The Captain Quint of the cosmic expedition is Antlers Holst (Michael Wincott), a veteran and gravelly-voiced cinematographer chasing the most impossible shot of his entire career. Wincott insisted on wearing all black, which worried Bovaird, given the sweltering backdrop against which Nope filmed most of its action.

"I definitely pushed back a little bit because I was worried about his comfort," she explains. "[The shoot] was out in Santa Clarita canyon country, it's like 115 degrees, there was no shade, and [we had] these endless action sequences. But he was adamant that he wanted to wear black. And then he met our cinematographer, Hoyte [van Hoytema], who only wears black, and also wears a black wool scarf. So I couldn't really win that argument anymore. I guess some people just don't really get hot. But I've worked with a lot of actors, and I don't want them to commit to this one costume and then be uncomfortable. Michael and I actually went shopping together for his costume. We had a lot of fun."

Gordy's Home

Of course, no discussion on Nope would be complete without a mention of Gordy's Home, the apocryphal '90s sitcom that captivated American audiences until its titular star, a seemingly trained chimpanzee (brought to life via a motion capture performance by Terry Notary), went on a bloody rampage, mutilating and/or killing members of the cast.

The made-up TV show factors heavily into Jupe's backstory; he was one of its actors and bore witness to the ape's horrific display of violence — an experience that left the boy with a serious amount of trauma and the misguided delusion that he somehow has the power to control the lawless beings of nature. For this retro flashback, Bovaird found herself drawn to the usual '90s-era suspects — Full House, Family Matters, ALF — and one obscure sitcom, Unhappily Ever After, in which Bobcat Goldthwaite voices a talking stuffed bunny rabbit. "It's really fun doing these things because you kind of go down the rabbit hole and find these really strange pop culture phenomenons," she says.

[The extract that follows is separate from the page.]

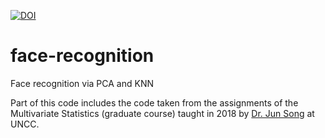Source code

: [![DOI](https://zenodo.org/badge/289334931.svg)](https://zenodo.org/badge/latestdoi/289334931)

# face-recognition
Face recognition via PCA and KNN

Part of this code includes the code taken from the assignments of the Multivariate Statistics (graduate course) taught in 2018 by [Dr. Jun Song](https://github.com/CodeJSong) at UNCC.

Jupe's unresolved emotional scarring manifests itself in an alien design (one that vaguely recalls the eponymous creature in 1953's Robot Monster) the wannabe tycoon has commoditized at Jupiter's Claim. This imagined species leads to a memorable fake-out, in which Park's children dress up in alien costumes to prank the Haywoods.

"There were so many iterations of them. We kind of knew that we wanted to create something that was uncanny. So [it turned out to be] this mixture of latex and fur, which could be done really badly. We tried to sort of do it well, but [also] badly to make it uncanny," Bovaird concludes. "At first, [Jordan] liked the idea of it looking like Gordy a little bit; that subconsciously, the aliens that Jupe created were little chimps. And then the other version was the latex version. Then Jordan was like, ‘Well, maybe we can do latex and fur.’ At first, I was like, ‘Oh, that's gonna look terrible,’ but we worked on it and worked on it and worked on it and came up with that … [Jordan and Ian are] always riffing on these weird episodes of The Twilight Zone or these B-movies. Even with the design of the alien and some of the effects, even though they were rendered incredibly well, I feel like there's a little bit of that B-movie history coming at you. And with the little monsters, too...going for creepy rather than realistic."

Nope is currently streaming on Peacock.